First, a Step Back

It's increasingly clear that the initial impact of President Obama's health-care reform will be to raise the cost of health insurance and the number of uninsured Americans, perhaps sharply.

You see, the parts of the reform package that promised to reduce insurance costs, and get more people insured, kick in years after the legislation would start imposing hefty new costs on consumers.

Obama has endorsed the bill produced by the Senate Finance Committee, which is being tweaked for a vote by the full Senate. The plan's core element--the creation of state-based exchanges for the purchase of subsidized coverage--won't change, nor will the basic schemes on how Democrats plan to pay for it.

Yet it prescribes added pain first, and promised relief only later.

Voters who expect quick relief from health reform will be sorely disappointed.

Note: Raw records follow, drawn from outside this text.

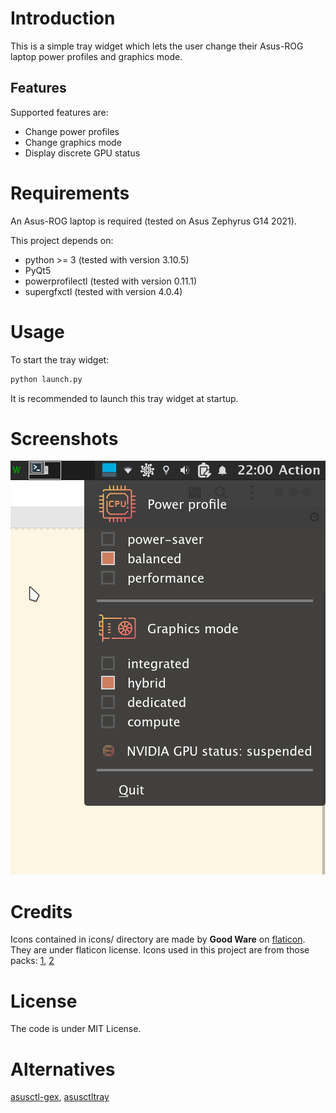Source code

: # Introduction

This is a simple tray widget which lets the user change their Asus-ROG laptop power profiles and graphics mode.

## Features

Supported features are:
* Change power profiles
* Change graphics mode
* Display discrete GPU status

# Requirements

An Asus-ROG laptop is required (tested on Asus Zephyrus G14 2021).

This project depends on:
- python >= 3   (tested with version 3.10.5)
- PyQt5
- powerprofilectl   (tested with version 0.11.1)
- supergfxctl  (tested with version 4.0.4)

# Usage

To start the tray widget:
```bash
python launch.py
```

It is recommended to launch this tray widget at startup.

# Screenshots

![screenshot1.png](screenshot1.png)

# Credits
Icons contained in icons/ directory are made by **Good Ware** on [flaticon](https://www.flaticon.com/).
They are under flaticon license.
Icons used in this project are from those packs: [1](https://www.flaticon.com/packs/computers-13), [2](https://www.flaticon.com/packs/technology-27)

# License
The code is under MIT License.

# Alternatives

[asusctl-gex](https://asus-linux.org/asusctlgex/), [asusctltray](https://github.com/Baldomo/asusctltray)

Starting in 2010, the bill would impose annual fees of $2.3 billion on brand-name drugs and $4 billion on medical devices, plus $6.7 billion on certain insurance providers--and more than $100 billion in cuts to what Medicare pays to health-care providers. These costs will immediately shift onto consumers, in the form of higher prices on medical products and rising premiums.

Meanwhile, the promised subsidies to help pay for insurance don't fully kick in until 2014. (And those subsidies only go to people earning below 300 percent of the poverty line, or about $66,000 for a family of four.)

Front-loading these taxes and cuts in reimbursements is the only way Congress has found to keep the nominal cost of ObamaCare below $900 billion. It's a gimmick: The bill uses 10 years of revenue to pay for about five years of benefits, since the subsidies don't fully kick in until after 2014.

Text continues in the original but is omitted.